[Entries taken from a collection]
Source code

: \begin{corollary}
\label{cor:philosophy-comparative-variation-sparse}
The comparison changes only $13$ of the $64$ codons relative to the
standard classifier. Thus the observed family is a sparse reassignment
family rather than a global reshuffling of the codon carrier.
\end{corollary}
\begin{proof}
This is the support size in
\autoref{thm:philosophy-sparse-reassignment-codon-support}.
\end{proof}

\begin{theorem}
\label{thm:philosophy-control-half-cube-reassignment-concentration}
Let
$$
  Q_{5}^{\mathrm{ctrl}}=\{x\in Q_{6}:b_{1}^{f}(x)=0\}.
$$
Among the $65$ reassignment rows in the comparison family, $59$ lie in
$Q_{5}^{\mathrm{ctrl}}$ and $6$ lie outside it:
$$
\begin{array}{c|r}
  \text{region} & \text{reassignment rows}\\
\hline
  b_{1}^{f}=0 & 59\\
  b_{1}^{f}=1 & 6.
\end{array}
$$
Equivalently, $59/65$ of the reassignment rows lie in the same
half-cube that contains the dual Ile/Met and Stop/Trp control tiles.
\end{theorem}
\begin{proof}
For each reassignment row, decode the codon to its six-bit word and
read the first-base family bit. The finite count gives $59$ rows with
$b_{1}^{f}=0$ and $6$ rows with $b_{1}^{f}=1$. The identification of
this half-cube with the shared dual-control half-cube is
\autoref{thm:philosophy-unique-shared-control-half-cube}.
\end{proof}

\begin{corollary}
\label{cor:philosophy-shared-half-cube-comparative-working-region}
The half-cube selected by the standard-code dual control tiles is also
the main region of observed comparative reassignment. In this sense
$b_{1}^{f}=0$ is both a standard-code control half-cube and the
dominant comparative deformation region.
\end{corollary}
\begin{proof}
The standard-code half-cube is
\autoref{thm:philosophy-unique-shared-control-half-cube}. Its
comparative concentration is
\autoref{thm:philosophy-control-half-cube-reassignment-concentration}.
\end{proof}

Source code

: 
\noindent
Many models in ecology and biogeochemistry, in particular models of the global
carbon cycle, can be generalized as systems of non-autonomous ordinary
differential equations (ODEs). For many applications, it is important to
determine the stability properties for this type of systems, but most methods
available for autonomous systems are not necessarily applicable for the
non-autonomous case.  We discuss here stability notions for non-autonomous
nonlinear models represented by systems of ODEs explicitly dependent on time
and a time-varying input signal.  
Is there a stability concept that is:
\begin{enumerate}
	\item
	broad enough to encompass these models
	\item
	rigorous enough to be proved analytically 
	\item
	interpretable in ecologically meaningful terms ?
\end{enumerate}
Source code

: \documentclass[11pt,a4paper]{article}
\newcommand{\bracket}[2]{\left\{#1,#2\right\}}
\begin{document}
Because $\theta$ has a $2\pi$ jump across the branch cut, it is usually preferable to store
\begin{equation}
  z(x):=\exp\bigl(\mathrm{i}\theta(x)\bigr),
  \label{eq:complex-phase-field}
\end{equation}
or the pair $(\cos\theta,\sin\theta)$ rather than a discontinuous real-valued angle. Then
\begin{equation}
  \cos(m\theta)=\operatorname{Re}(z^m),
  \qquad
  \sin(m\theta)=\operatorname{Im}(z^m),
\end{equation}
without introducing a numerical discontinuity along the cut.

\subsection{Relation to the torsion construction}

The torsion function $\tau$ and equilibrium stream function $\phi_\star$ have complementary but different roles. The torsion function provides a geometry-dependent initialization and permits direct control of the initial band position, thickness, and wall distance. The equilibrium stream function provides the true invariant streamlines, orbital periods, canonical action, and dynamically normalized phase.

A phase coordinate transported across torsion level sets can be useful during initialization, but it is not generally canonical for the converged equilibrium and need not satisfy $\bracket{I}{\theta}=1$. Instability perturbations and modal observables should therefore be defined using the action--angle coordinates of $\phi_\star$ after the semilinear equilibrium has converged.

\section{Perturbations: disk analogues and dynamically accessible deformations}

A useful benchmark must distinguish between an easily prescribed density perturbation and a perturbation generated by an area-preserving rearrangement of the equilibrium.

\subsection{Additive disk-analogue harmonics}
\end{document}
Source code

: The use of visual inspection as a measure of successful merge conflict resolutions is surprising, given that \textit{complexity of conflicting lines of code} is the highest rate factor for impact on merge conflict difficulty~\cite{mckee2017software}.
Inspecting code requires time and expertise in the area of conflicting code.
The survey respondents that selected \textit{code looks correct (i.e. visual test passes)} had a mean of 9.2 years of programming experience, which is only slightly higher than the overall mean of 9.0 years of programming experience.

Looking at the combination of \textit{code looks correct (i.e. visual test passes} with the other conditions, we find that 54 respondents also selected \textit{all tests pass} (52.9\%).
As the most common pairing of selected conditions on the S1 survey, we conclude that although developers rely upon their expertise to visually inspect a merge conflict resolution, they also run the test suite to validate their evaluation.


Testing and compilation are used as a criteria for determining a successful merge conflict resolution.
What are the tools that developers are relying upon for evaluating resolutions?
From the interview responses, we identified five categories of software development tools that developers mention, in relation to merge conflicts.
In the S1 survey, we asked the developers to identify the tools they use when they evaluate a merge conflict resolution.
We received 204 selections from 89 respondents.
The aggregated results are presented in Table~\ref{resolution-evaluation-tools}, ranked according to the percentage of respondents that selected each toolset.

* **Exercise brief**
Among the lines above, find those containing the word "global" and copy each.

* **Solution to this exercise**
family rather than a global reshuffling of the codon carrier.
Many models in ecology and biogeochemistry, in particular models of the global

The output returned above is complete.